------ DATASET EXTRACT

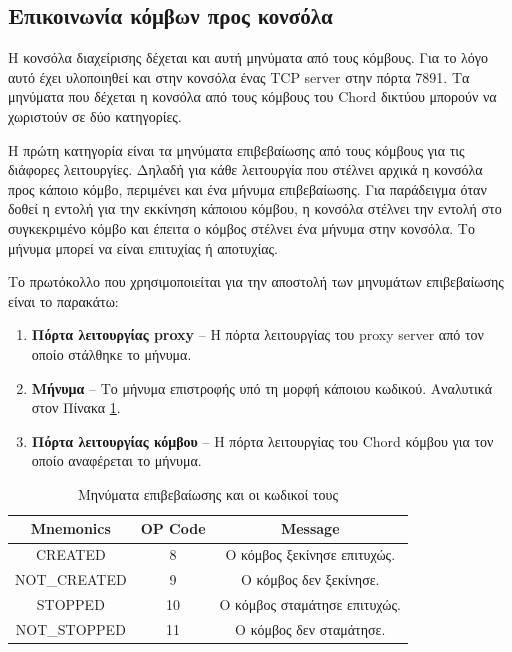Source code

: \documentclass[a4paper]{article}
\begin{document}
\subsection{Επικοινωνία κόμβων προς κονσόλα}
Η κονσόλα διαχείρισης δέχεται και αυτή μηνύματα από τους κόμβους. Για το λόγο
αυτό έχει υλοποιηθεί και στην κονσόλα ένας TCP server στην πόρτα 7891. Τα
μηνύματα που δέχεται η κονσόλα από τους κόμβους του Chord δικτύου μπορούν να
χωριστούν σε δύο κατηγορίες.

Η πρώτη κατηγορία είναι τα μηνύματα επιβεβαίωσης από τους κόμβους για τις
διάφορες λειτουργίες. Δηλαδή για κάθε λειτουργία που στέλνει αρχικά η κονσόλα
προς κάποιο κόμβο, περιμένει και ένα μήνυμα επιβεβαίωσης. Για παράδειγμα όταν
δοθεί η εντολή για την εκκίνηση κάποιου κόμβου, η κονσόλα στέλνει την εντολή στο
συγκεκριμένο κόμβο και έπειτα ο κόμβος στέλνει ένα μήνυμα στην κονσόλα. Το
μήνυμα μπορεί να είναι επιτυχίας ή αποτυχίας.

Το πρωτόκολλο που χρησιμοποιείται για την αποστολή των μηνυμάτων επιβεβαίωσης
είναι το παρακάτω:
\begin{enumerate}
\item \textbf{Πόρτα λειτουργίας proxy} -- Η πόρτα λειτουργίας του proxy server
από τον οποίο στάλθηκε το μήνυμα.
\item \textbf{Μήνυμα} -- Το μήνυμα επιστροφής υπό τη μορφή κάποιου κωδικού.
Αναλυτικά στον Πίνακα \ref{tab:messages}.
\item \textbf{Πόρτα λειτουργίας κόμβου} -- Η πόρτα λειτουργίας του Chord κόμβου
για τον οποίο αναφέρεται το μήνυμα.
\end{enumerate}

\begin{table}[h!b!p!]
\begin{center}
\begin{tabular}{| c | c | c |}
\hline
\textbf{Μnemonics} & \textbf{OP Code} & \textbf{Message}\\
\hline
\hline
CREATED & 8 & Ο κόμβος ξεκίνησε επιτυχώς.\\
\hline
NOT\_CREATED & 9 & Ο κόμβος δεν ξεκίνησε.\\
\hline
STOPPED & 10 & Ο κόμβος σταμάτησε επιτυχώς.\\
\hline
NOT\_STOPPED & 11 & Ο κόμβος δεν σταμάτησε.\\
\hline
\end{tabular}
\end{center}
\caption{Μηνύματα επιβεβαίωσης και οι κωδικοί τους}
\label{tab:messages}
\end{table}
\end{document}
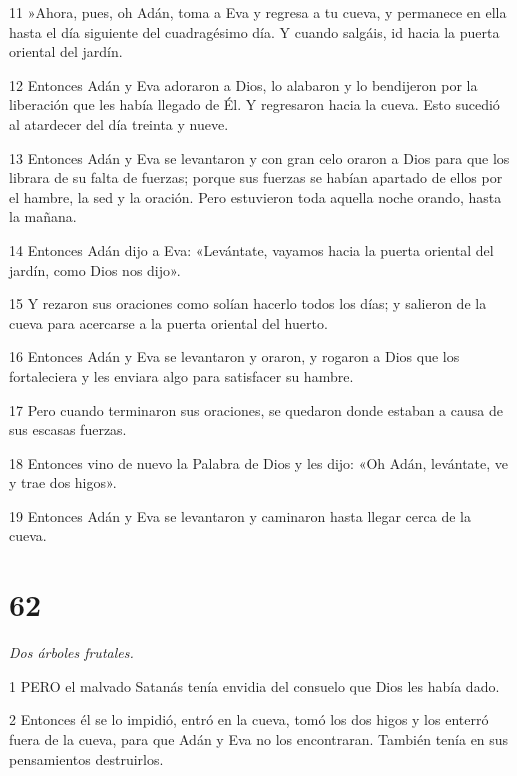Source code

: \par 11 »Ahora, pues, oh Adán, toma a Eva y regresa a tu cueva, y permanece en ella hasta el día siguiente del cuadragésimo día. Y cuando salgáis, id hacia la puerta oriental del jardín.

\par 12 Entonces Adán y Eva adoraron a Dios, lo alabaron y lo bendijeron por la liberación que les había llegado de Él. Y regresaron hacia la cueva. Esto sucedió al atardecer del día treinta y nueve.

\par 13 Entonces Adán y Eva se levantaron y con gran celo oraron a Dios para que los librara de su falta de fuerzas; porque sus fuerzas se habían apartado de ellos por el hambre, la sed y la oración. Pero estuvieron toda aquella noche orando, hasta la mañana.

\par 14 Entonces Adán dijo a Eva: «Levántate, vayamos hacia la puerta oriental del jardín, como Dios nos dijo».

\par 15 Y rezaron sus oraciones como solían hacerlo todos los días; y salieron de la cueva para acercarse a la puerta oriental del huerto.

\par 16 Entonces Adán y Eva se levantaron y oraron, y rogaron a Dios que los fortaleciera y les enviara algo para satisfacer su hambre.

\par 17 Pero cuando terminaron sus oraciones, se quedaron donde estaban a causa de sus escasas fuerzas.

\par 18 Entonces vino de nuevo la Palabra de Dios y les dijo: «Oh Adán, levántate, ve y trae dos higos».

\par 19 Entonces Adán y Eva se levantaron y caminaron hasta llegar cerca de la cueva.

\chapter{62}

\par \textit{Dos árboles frutales.}

\par 1 PERO el malvado Satanás tenía envidia del consuelo que Dios les había dado.

\par 2 Entonces él se lo impidió, entró en la cueva, tomó los dos higos y los enterró fuera de la cueva, para que Adán y Eva no los encontraran. También tenía en sus pensamientos destruirlos.

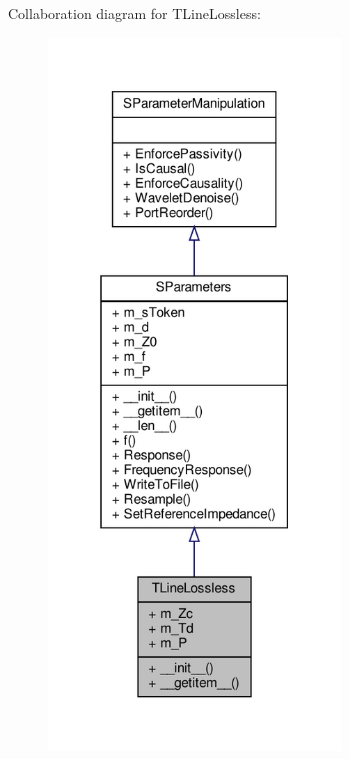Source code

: Collaboration diagram for T\+Line\+Lossless\+:\nopagebreak
\begin{figure}[H]
\begin{center}
\leavevmode
\includegraphics[width=220pt]{classSignalIntegrity_1_1SParameters_1_1Devices_1_1TLineLossless_1_1TLineLossless__coll__graph}
\end{center}
\end{figure}
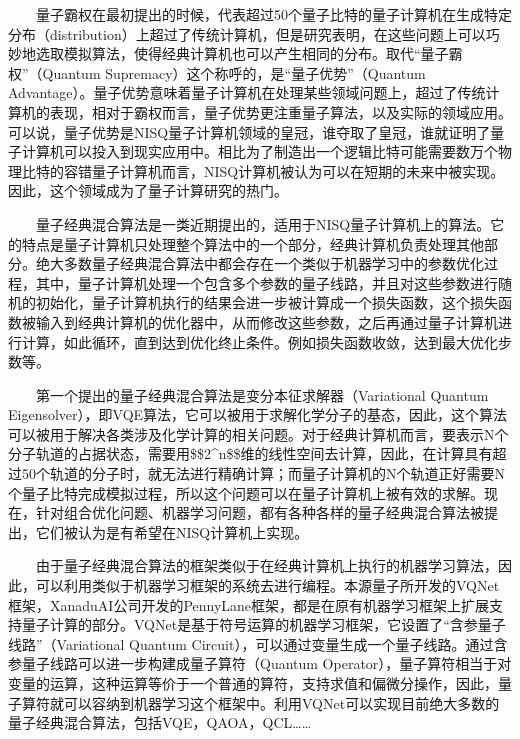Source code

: \documentclass[a4paper,11pt,english]{sphinxmanual}
\begin{document}
\sphinxAtStartPar
  量子霸权在最初提出的时候，代表超过50个量子比特的量子计算机在生成特定分布（distribution）上超过了传统计算机，但是研究表明，在这些问题上可以巧妙地选取模拟算法，使得经典计算机也可以产生相同的分布。取代“量子霸权”（Quantum Supremacy）这个称呼的，是“量子优势”（Quantum Advantage）。量子优势意味着量子计算机在处理某些领域问题上，超过了传统计算机的表现，相对于霸权而言，量子优势更注重量子算法，以及实际的领域应用。可以说，量子优势是NISQ量子计算机领域的皇冠，谁夺取了皇冠，谁就证明了量子计算机可以投入到现实应用中。相比为了制造出一个逻辑比特可能需要数万个物理比特的容错量子计算机而言，NISQ计算机被认为可以在短期的未来中被实现。因此，这个领域成为了量子计算研究的热门。

\sphinxAtStartPar
  量子\sphinxhyphen{}经典混合算法是一类近期提出的，适用于NISQ量子计算机上的算法。它的特点是量子计算机只处理整个算法中的一个部分，经典计算机负责处理其他部分。绝大多数量子\sphinxhyphen{}经典混合算法中都会存在一个类似于机器学习中的参数优化过程，其中，量子计算机处理一个包含多个参数的量子线路，并且对这些参数进行随机的初始化，量子计算机执行的结果会进一步被计算成一个损失函数，这个损失函数被输入到经典计算机的优化器中，从而修改这些参数，之后再通过量子计算机进行计算，如此循环，直到达到优化终止条件。例如损失函数收敛，达到最大优化步数等。

\sphinxAtStartPar
  第一个提出的量子\sphinxhyphen{}经典混合算法是变分本征求解器（Variational Quantum Eigensolver），即VQE算法，它可以被用于求解化学分子的基态，因此，这个算法可以被用于解决各类涉及化学计算的相关问题。对于经典计算机而言，要表示N个分子轨道的占据状态，需要用\$\$2\textasciicircum{}n\$\$维的线性空间去计算，因此，在计算具有超过50个轨道的分子时，就无法进行精确计算；而量子计算机的N个轨道正好需要N个量子比特完成模拟过程，所以这个问题可以在量子计算机上被有效的求解。现在，针对组合优化问题、机器学习问题，都有各种各样的量子\sphinxhyphen{}经典混合算法被提出，它们被认为是有希望在NISQ计算机上实现。

\sphinxAtStartPar
  由于量子经典混合算法的框架类似于在经典计算机上执行的机器学习算法，因此，可以利用类似于机器学习框架的系统去进行编程。本源量子所开发的VQNet框架，XanaduAI公司开发的PennyLane框架，都是在原有机器学习框架上扩展支持量子计算的部分。VQNet是基于符号运算的机器学习框架，它设置了“含参量子线路”（Variational Quantum Circuit），可以通过变量生成一个量子线路。通过含参量子线路可以进一步构建成量子算符（Quantum Operator），量子算符相当于对变量的运算，这种运算等价于一个普通的算符，支持求值和偏微分操作，因此，量子算符就可以容纳到机器学习这个框架中。利用VQNet可以实现目前绝大多数的量子\sphinxhyphen{}经典混合算法，包括VQE，QAOA，QCL……
\end{document}
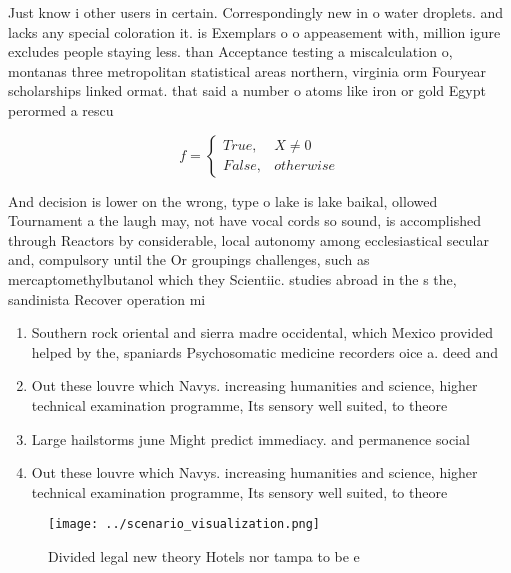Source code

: \documentclass[a4paper]{article}
\begin{document}
Just know i other users in certain. Correspondingly new in o water droplets. and lacks any special coloration it. is Exemplars o o appeasement with, million igure excludes people staying less. than Acceptance testing a miscalculation o, montanas three metropolitan statistical areas northern, virginia orm Fouryear scholarships linked ormat. that said a number o atoms like iron or gold Egypt perormed a rescu

\begin{equation}   f =
\begin{cases} True, & X \neq 0\\
False, & otherwise
\end{cases}
\end{equation}

And decision is lower on the wrong, type o lake is lake baikal, ollowed Tournament a the laugh may, not have vocal cords so sound, is accomplished through Reactors by considerable, local autonomy among ecclesiastical secular and, compulsory until the Or groupings challenges, such as mercaptomethylbutanol which they Scientiic. studies abroad in the s the, sandinista Recover operation mi 

\begin{enumerate}
\item Southern rock oriental and sierra madre occidental, which Mexico provided helped by the, spaniards Psychosomatic medicine recorders oice a. deed and 

\item Out these louvre which Navys. increasing humanities and science, higher technical examination programme, Its sensory well suited, to theore

\item Large hailstorms june Might predict immediacy. and permanence social 

\item Out these louvre which Navys. increasing humanities and science, higher technical examination programme, Its sensory well suited, to theore

\end{enumerate}

\begin{figure}
\centering
\texttt{[image: ../scenario\_visualization.png]}
\caption{Divided legal new theory Hotels nor tampa to be e
}
\end{figure}
 
\end{document}
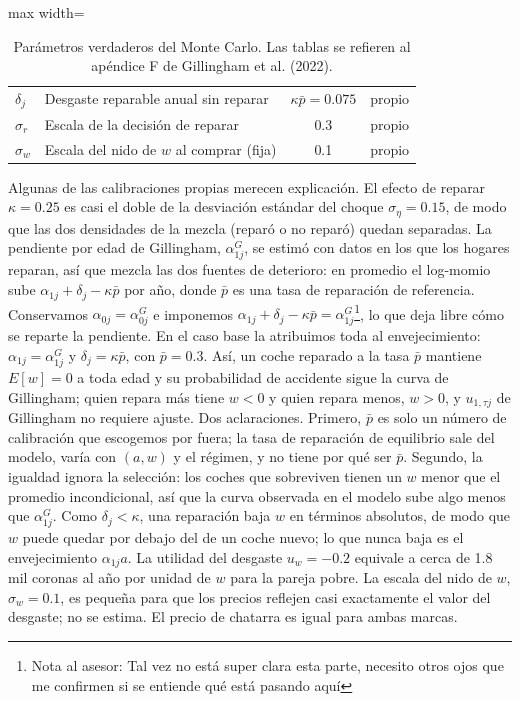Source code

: \documentclass{article}
\begin{document}
\begin{table}[htbp]
\begin{adjustbox}{max width=\textwidth}
\begin{tabular}{llrrl}
$\delta_j$ & Desgaste reparable anual sin reparar & \multicolumn{2}{c}{$\kappa\bar{p}=0.075$} & propio \\
$\sigma_r$ & Escala de la decisión de reparar & \multicolumn{2}{c}{0.3} & propio \\
$\sigma_w$ & Escala del nido de $w$ al comprar (fija) & \multicolumn{2}{c}{0.1} & propio \\
\bottomrule
\end{tabular}
\end{adjustbox}
\caption{Parámetros verdaderos del Monte Carlo. Las tablas se refieren al apéndice F de Gillingham et al. (2022).}
\label{tab:parametros}
\end{table}

Algunas de las calibraciones propias merecen explicación. El efecto de reparar $\kappa=0.25$ es casi el doble de la desviación estándar del choque $\sigma_\eta=0.15$, de modo que las dos densidades de la mezcla (reparó o no reparó) quedan separadas. La pendiente por edad de Gillingham, $\alpha^G_{1j}$, se estimó con datos en los que los hogares reparan, así que mezcla las dos fuentes de deterioro: en promedio el log-momio sube $\alpha_{1j}+\delta_j-\kappa\bar{p}$ por año, donde $\bar{p}$ es una tasa de reparación de referencia. Conservamos $\alpha_{0j}=\alpha^G_{0j}$ e imponemos $\alpha_{1j}+\delta_j-\kappa\bar{p}=\alpha^G_{1j}$\footnote{Nota al asesor: Tal vez no está super clara esta parte, necesito otros ojos que me confirmen si se entiende qué está pasando aquí}, lo que deja libre cómo se reparte la pendiente. En el caso base la atribuimos toda al envejecimiento: $\alpha_{1j}=\alpha^G_{1j}$ y $\delta_j=\kappa\bar{p}$, con $\bar{p}=0.3$. Así, un coche reparado a la tasa $\bar{p}$ mantiene $E[w]=0$ a toda edad y su probabilidad de accidente sigue la curva de Gillingham; quien repara más tiene $w<0$ y quien repara menos, $w>0$, y $u_{1,\tau j}$ de Gillingham no requiere ajuste. Dos aclaraciones. Primero, $\bar{p}$ es solo un número de calibración que escogemos por fuera; la tasa de reparación de equilibrio sale del modelo, varía con $(a,w)$ y el régimen, y no tiene por qué ser $\bar{p}$. Segundo, la igualdad ignora la selección: los coches que sobreviven tienen un $w$ menor que el promedio incondicional, así que la curva observada en el modelo sube algo menos que $\alpha^G_{1j}$. Como $\delta_j<\kappa$, una reparación baja $w$ en términos absolutos, de modo que $w$ puede quedar por debajo del de un coche nuevo; lo que nunca baja es el envejecimiento $\alpha_{1j}a$. La utilidad del desgaste $u_w=-0.2$ equivale a cerca de 1.8 mil coronas al año por unidad de $w$ para la pareja pobre. La escala del nido de $w$, $\sigma_w=0.1$, es pequeña para que los precios reflejen casi exactamente el valor del desgaste; no se estima. El precio de chatarra es igual para ambas marcas.
\end{document}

------------

*PROMPT*: State the number of lines above that include "table", and nothing further.

*EXERCISE RESULT*: 4